◆ What needs to be done
Print out the entries exactly, and include each one.
========================================
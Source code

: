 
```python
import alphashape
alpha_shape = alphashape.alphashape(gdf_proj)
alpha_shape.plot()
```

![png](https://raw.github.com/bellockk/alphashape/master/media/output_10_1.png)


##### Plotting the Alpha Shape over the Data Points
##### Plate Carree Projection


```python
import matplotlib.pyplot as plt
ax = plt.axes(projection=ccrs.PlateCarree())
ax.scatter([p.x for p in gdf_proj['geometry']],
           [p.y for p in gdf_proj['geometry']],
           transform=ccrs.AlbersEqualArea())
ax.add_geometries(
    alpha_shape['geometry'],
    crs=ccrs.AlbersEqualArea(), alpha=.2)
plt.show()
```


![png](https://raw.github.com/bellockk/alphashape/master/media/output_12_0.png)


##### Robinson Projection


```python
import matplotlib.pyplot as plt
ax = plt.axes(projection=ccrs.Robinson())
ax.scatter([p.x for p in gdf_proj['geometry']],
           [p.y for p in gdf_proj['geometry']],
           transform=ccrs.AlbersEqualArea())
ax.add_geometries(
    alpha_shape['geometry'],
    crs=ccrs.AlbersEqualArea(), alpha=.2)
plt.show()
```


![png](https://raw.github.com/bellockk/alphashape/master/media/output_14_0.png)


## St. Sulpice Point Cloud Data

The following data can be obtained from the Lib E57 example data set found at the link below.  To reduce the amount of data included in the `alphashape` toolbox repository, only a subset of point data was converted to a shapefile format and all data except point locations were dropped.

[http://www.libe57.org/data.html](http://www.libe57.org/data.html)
========================================
◆ Result for this exercise
Source code

: 
```python
import alphashape
alpha_shape = alphashape.alphashape(gdf_proj)
alpha_shape.plot()
```

![png](https://raw.github.com/bellockk/alphashape/master/media/output_10_1.png)


##### Plotting the Alpha Shape over the Data Points
##### Plate Carree Projection


```python
import matplotlib.pyplot as plt
ax = plt.axes(projection=ccrs.PlateCarree())
ax.scatter([p.x for p in gdf_proj['geometry']],
           [p.y for p in gdf_proj['geometry']],
           transform=ccrs.AlbersEqualArea())
ax.add_geometries(
    alpha_shape['geometry'],
    crs=ccrs.AlbersEqualArea(), alpha=.2)
plt.show()
```


![png](https://raw.github.com/bellockk/alphashape/master/media/output_12_0.png)


##### Robinson Projection


```python
import matplotlib.pyplot as plt
ax = plt.axes(projection=ccrs.Robinson())
ax.scatter([p.x for p in gdf_proj['geometry']],
           [p.y for p in gdf_proj['geometry']],
           transform=ccrs.AlbersEqualArea())
ax.add_geometries(
    alpha_shape['geometry'],
    crs=ccrs.AlbersEqualArea(), alpha=.2)
plt.show()
```


![png](https://raw.github.com/bellockk/alphashape/master/media/output_14_0.png)


## St. Sulpice Point Cloud Data

The following data can be obtained from the Lib E57 example data set found at the link below.  To reduce the amount of data included in the `alphashape` toolbox repository, only a subset of point data was converted to a shapefile format and all data except point locations were dropped.

[http://www.libe57.org/data.html](http://www.libe57.org/data.html)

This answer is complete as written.